Unlocking Tax Savings: Maximizing Tax Deductions for High-Income Earners in Portugal

Being a high-income earner in Portugal has a special difficulty in negotiating a complicated tax scene to guarantee you maximize the tax deductions. This extensive manual will explore Portugal’s complex personal income tax (PIT) landscape. We will look at the several tax credits, allowances, and special rules that can assist reduce your tax burden and save more of your earned income.

Portuguese Resident Income Tax Rates

For resident taxpayers in 2024 Portugal uses a progressive income tax system with rates ranging from 13.25% to 48%. Married taxpayers and those in de facto marriages who choose joint taxation split the taxable income in half, therefore possibly lowering the effective rate.

Taxpayers whose taxable income exceeds EUR 80,000 and EUR 250,000 respectively have an extra 2.5% to 5% solidarity rate. High income people who want to properly prepare their tax strategy must be aware of these subtleties.
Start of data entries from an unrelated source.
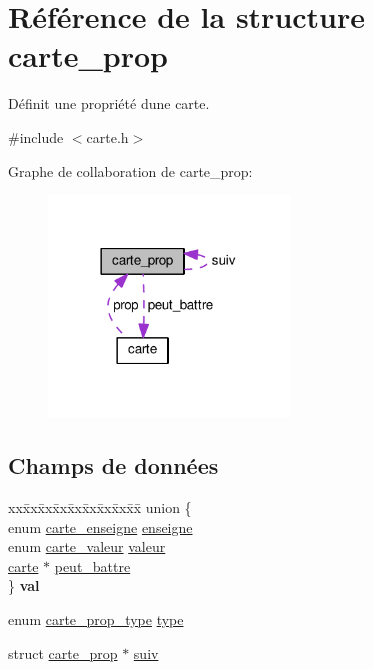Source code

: \hypertarget{structcarte__prop}{}\section{Référence de la structure carte\+\_\+prop}
\label{structcarte__prop}


Définit une propriété d\textquotesingle{}une carte.  




{\ttfamily \#include $<$carte.\+h$>$}



Graphe de collaboration de carte\+\_\+prop\+:
\nopagebreak
\begin{figure}[H]
\begin{center}
\leavevmode
\includegraphics[width=182pt]{structcarte__prop__coll__graph}
\end{center}
\end{figure}
\subsection*{Champs de données}
\begin{DoxyCompactItemize}
\item 
\begin{tabbing}
xx\=xx\=xx\=xx\=xx\=xx\=xx\=xx\=xx\=\kill
union \{\\
\>enum \hyperlink{carte_8h_a2b6a5add5e3db9028dff54f9c1acdde7}{carte\_enseigne} \hyperlink{structcarte__prop_aa01631e22730e71acdae17bec74fcdd3}{enseigne}\\
\>enum \hyperlink{carte_8h_a323916cdb68cd0d5d8a1660ffb45ea4e}{carte\_valeur} \hyperlink{structcarte__prop_a8069caea55ffab4bbdbb27b9d2b1c651}{valeur}\\
\>\hyperlink{structcarte}{carte} $\ast$ \hyperlink{structcarte__prop_a23cb7c2805cd6c447786465937cb0255}{peut\_battre}\\
\} {\bfseries val}\hypertarget{structcarte__prop_a36e90757d299ff149c6884f54e18e84b}{}\label{structcarte__prop_a36e90757d299ff149c6884f54e18e84b}
\\

\end{tabbing}\item 
enum \hyperlink{carte_8h_a71a2818c25230a5e1a239f28c1e6deba}{carte\+\_\+prop\+\_\+type} \hyperlink{structcarte__prop_a434a5fe3ac234b8886126c4ea9acf243}{type}
\item 
struct \hyperlink{structcarte__prop}{carte\+\_\+prop} $\ast$ \hyperlink{structcarte__prop_a0cb42544111674aa11728c2b7392a661}{suiv}
\end{DoxyCompactItemize}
Resident Tax Deductions and Incentives

Portugal provides a whole range of tax credits and incentives meant to drastically lower the tax load on wealthy incomes. Among the salient credits and deductions are:

Dependents and Ascendents

Provided they do not get income higher than the minimum pension, residents can claim a fixed amount of EUR 600 and EUR 525 per dependant and ascendant residing in the same property accordingly. For dependants under three years of age and in single-parent homes, these figures are even higher.

Personal Spending in Homes

Up to a limit of EUR 250 per taxpayer (EUR 500 for joint returns), residents can deduct 35% of household expenses for services or items purchased in different sectors. For single-parent homes, this limit is raised to 45%; the global limit is EUR 335.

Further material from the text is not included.